The part which isn't obvious to me is how I get input from the user or display the result. I know how to do that in the IO monad through standard haskell, but I wouldn't know how to handle it in Haskell compile to javascript for the web browser. I would have thought that you would need a binding to the DOM to read from forms and the like.


I think fay uses its own FFI, but with haste you just use the normal FFI to call normal javascript functions the same way you would interface with C code from haskell. There's no need for special bindings or anything. You could certainly make a wrapper for jquery if you were crazy (and I'm sure someone has already done so), but this idea that you need some special DOM library to do things that javascript already does out of the box is kinda odd.


Thanks for the clarification.

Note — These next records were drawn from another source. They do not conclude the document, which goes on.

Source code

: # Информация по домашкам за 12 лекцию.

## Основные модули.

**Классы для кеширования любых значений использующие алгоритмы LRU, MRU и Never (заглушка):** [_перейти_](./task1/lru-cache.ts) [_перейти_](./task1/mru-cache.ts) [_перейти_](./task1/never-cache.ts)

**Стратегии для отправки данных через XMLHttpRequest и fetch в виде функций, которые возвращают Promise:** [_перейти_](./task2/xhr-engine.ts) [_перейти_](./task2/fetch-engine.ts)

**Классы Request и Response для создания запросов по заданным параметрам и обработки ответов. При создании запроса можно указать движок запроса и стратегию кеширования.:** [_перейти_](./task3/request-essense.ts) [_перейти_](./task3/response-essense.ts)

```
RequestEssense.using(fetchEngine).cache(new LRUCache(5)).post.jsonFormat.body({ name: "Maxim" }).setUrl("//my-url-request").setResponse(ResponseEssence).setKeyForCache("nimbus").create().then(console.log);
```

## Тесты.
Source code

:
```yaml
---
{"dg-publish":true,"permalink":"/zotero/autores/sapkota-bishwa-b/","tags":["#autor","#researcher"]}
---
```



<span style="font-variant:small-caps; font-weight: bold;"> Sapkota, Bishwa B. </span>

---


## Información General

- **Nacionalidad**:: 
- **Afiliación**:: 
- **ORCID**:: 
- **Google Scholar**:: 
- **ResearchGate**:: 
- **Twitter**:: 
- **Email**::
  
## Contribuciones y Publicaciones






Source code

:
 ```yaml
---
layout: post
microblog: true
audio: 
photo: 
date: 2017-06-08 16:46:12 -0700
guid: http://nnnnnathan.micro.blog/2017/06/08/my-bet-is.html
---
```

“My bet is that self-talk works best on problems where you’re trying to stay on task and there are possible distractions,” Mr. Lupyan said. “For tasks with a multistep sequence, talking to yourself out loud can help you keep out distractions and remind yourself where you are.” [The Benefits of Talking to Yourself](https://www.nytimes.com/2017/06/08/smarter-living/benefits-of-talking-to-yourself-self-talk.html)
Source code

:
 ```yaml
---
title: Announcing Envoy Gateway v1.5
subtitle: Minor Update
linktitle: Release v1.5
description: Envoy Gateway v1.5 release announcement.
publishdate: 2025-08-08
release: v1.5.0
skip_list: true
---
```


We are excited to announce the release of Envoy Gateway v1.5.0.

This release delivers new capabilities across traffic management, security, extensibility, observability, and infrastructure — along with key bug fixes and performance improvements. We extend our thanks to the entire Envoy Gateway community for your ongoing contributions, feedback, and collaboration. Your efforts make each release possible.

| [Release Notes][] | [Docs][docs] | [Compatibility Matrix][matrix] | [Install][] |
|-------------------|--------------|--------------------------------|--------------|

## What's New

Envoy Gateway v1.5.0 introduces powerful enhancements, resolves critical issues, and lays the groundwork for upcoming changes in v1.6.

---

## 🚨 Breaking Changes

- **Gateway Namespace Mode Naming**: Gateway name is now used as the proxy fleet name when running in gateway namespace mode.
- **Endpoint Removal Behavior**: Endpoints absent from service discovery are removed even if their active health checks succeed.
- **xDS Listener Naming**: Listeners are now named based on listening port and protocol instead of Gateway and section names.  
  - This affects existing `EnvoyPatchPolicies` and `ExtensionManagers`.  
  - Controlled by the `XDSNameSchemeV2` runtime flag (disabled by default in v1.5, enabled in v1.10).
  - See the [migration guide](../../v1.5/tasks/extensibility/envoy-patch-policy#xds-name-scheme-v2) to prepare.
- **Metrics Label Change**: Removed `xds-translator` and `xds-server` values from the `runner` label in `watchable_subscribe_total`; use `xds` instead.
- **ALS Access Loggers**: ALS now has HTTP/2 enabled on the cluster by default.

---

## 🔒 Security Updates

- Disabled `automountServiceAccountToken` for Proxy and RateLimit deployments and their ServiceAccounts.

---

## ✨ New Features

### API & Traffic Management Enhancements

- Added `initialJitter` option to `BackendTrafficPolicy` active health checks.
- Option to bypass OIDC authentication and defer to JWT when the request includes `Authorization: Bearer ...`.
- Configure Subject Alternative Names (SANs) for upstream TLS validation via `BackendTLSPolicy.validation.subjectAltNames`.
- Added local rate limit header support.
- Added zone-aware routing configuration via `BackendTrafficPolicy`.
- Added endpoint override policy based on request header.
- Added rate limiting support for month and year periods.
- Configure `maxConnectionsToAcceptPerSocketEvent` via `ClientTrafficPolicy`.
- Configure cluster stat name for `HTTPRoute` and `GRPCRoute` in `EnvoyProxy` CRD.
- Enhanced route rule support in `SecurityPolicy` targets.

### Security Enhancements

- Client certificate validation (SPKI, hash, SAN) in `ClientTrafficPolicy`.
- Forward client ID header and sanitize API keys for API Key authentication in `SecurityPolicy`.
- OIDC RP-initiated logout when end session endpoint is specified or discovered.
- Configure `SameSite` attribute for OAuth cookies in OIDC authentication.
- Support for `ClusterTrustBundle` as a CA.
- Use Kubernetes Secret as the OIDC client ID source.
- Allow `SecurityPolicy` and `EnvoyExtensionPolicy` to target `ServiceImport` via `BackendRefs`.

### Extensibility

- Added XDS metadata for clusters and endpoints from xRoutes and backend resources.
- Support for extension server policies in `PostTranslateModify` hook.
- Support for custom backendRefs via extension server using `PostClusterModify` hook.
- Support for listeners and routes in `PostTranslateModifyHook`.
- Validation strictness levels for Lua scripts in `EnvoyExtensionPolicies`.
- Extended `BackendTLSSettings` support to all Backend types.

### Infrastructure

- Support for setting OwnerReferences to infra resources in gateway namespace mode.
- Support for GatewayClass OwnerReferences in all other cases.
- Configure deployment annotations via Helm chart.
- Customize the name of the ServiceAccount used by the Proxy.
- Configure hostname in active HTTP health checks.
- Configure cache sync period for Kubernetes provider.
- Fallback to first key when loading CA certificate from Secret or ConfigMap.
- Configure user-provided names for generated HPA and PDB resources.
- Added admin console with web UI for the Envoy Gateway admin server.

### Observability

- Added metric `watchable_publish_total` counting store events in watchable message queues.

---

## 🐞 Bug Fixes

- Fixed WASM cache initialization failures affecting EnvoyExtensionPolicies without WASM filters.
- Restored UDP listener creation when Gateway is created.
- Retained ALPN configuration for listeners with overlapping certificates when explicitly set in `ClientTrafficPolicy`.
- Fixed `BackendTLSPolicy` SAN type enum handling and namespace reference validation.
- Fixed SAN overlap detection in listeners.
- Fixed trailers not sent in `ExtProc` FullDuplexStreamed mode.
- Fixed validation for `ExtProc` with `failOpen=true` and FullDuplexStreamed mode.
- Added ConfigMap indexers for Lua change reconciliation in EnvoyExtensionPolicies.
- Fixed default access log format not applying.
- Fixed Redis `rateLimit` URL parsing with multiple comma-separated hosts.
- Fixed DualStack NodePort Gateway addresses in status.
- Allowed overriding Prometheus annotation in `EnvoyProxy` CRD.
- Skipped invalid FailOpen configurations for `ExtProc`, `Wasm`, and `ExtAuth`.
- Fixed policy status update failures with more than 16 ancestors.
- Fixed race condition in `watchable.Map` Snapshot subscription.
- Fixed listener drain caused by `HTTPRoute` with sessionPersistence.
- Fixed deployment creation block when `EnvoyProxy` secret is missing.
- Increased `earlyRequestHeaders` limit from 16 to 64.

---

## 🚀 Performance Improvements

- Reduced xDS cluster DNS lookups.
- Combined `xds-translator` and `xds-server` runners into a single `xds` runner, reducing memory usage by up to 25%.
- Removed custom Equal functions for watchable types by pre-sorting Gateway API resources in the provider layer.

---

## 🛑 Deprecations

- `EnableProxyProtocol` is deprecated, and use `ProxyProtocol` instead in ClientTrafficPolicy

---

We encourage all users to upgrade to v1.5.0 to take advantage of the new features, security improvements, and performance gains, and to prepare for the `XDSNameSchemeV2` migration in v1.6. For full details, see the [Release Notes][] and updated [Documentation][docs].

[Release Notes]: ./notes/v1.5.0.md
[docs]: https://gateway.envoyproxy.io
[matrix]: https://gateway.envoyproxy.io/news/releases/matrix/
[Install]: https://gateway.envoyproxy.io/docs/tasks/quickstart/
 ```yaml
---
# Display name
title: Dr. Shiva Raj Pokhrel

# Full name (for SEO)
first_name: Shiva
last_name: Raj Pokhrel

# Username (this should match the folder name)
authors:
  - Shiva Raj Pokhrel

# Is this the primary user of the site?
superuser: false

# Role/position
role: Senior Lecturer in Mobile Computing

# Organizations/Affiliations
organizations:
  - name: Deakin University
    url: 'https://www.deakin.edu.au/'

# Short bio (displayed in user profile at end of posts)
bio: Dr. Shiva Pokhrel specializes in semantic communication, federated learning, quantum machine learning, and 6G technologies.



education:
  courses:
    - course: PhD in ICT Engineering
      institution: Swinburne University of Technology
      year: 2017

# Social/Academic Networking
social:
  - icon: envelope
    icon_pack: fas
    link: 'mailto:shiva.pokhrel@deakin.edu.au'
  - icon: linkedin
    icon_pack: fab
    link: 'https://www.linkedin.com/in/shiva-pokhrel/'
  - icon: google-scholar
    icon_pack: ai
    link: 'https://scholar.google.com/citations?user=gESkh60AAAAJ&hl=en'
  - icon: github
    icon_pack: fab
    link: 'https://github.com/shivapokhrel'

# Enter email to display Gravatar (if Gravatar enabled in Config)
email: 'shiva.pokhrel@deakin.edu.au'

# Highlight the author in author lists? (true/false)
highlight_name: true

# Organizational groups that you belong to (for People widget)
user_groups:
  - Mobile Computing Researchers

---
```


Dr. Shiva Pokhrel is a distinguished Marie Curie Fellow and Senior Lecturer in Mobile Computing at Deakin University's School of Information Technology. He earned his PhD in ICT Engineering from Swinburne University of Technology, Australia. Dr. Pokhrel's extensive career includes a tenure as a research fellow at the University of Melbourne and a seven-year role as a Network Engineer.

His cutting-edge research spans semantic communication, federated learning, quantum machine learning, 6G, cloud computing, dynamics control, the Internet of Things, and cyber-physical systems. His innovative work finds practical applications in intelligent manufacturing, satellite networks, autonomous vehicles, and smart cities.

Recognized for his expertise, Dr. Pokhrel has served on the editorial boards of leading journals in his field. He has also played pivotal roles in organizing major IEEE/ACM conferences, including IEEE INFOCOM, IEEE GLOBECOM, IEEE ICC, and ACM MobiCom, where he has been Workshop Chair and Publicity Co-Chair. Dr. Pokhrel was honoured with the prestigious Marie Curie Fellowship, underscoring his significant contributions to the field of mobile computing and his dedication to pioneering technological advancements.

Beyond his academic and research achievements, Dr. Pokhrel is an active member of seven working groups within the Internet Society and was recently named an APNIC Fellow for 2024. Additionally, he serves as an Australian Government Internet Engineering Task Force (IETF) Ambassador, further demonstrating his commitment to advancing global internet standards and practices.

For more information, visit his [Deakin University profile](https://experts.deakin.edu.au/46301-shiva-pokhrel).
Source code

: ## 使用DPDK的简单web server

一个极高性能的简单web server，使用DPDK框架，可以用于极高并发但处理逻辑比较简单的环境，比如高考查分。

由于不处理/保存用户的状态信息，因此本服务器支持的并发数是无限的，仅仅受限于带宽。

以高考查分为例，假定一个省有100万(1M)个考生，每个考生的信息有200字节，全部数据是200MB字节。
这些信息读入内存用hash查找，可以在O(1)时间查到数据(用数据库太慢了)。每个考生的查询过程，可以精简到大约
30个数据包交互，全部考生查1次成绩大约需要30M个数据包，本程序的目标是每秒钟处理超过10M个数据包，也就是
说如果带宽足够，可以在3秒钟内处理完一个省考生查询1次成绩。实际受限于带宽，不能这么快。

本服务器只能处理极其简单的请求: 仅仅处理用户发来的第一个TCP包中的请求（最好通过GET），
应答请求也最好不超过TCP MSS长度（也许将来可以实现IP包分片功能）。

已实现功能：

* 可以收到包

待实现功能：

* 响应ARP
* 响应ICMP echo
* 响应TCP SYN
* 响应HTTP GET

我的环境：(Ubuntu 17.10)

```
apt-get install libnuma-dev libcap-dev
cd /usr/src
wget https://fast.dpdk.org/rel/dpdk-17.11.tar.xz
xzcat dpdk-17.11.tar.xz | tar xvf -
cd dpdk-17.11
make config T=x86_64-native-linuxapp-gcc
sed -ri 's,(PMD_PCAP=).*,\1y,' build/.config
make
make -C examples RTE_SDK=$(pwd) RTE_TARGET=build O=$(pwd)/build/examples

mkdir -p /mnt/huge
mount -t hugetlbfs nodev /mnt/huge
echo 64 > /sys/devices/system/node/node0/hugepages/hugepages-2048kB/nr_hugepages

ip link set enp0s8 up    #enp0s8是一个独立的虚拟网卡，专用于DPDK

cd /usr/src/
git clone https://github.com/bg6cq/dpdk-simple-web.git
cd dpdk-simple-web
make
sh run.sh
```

The key part that I was missing was the FFI. I'd encountered projects like this in the past with either no FFI or no documentation for the FFI and I couldn't figure out how to talk to the DOM. I'm more than happy to drop down to javascript for those parts, but I wasn't sure that I'd have the option.


You do it all the time in web apps. For example, changing the text of a toggle link between "show" and "hide." For example, with jQuery:

  $('#toggleLink').click(function() {
    if ($('#toggleLink').html() == 'Show') {
      showRollout();
      $('#toggleLink').html('Hide');
    } else {
      hideRollout();
      $('#toggleLink').html('Show');
    ]
  });


I think you misread something. He asked how to do it without manipulating the DOM.


Felix is to C++ what F# is to C# http://felix-lang.org/share/src/web/tut/tutorial.fdoc (I am not the author, just excited about this language) OCaML programmers will feel immediately at home.

It is a mature yet actively developed whole program optimized, strongly typed, polymorphic, ML like language that can interact effortlessly with C and C++ and has coroutines and threads baked in, although use of threads is somewhat discouraged. It has type-classes as well as modules. Functions written in it may be exported as a CPython module. This might be useful if one wants to gradually transition from a Python based src tree.

It uses a mix of lazy and eager evaluation for performance and compiles down to C++. Execution speed is comparable to hand written C++, mostly better. Its grammar is programmable in the sense that it is loaded as a library. So in the same way that languages may acquire libraries, Felix may acquire domain specific syntax.

It is also mostly a one man effort but with a feverish pace of development so it comes with its associated advantages and disadvantages.

Tooling info is here http://felix-lang.org/share/src/web/ref/tools.fdoc

The author likes to call it a scripting language but it really is a full-fledged statically compiled language with a single push button build-and-execute command. http://felix-lang.org/ The "fastest" claim is a bit playful and tongue in cheek, but it is indeed remarkably fast.


AFAICT you mention Felix whenever OCaml comes up, generally saying more or less the exact same thing each time.


Absolutely correct, and for F# too. I do want to get the word out, it really needs some love and eyeballs, but perhaps I overdo it.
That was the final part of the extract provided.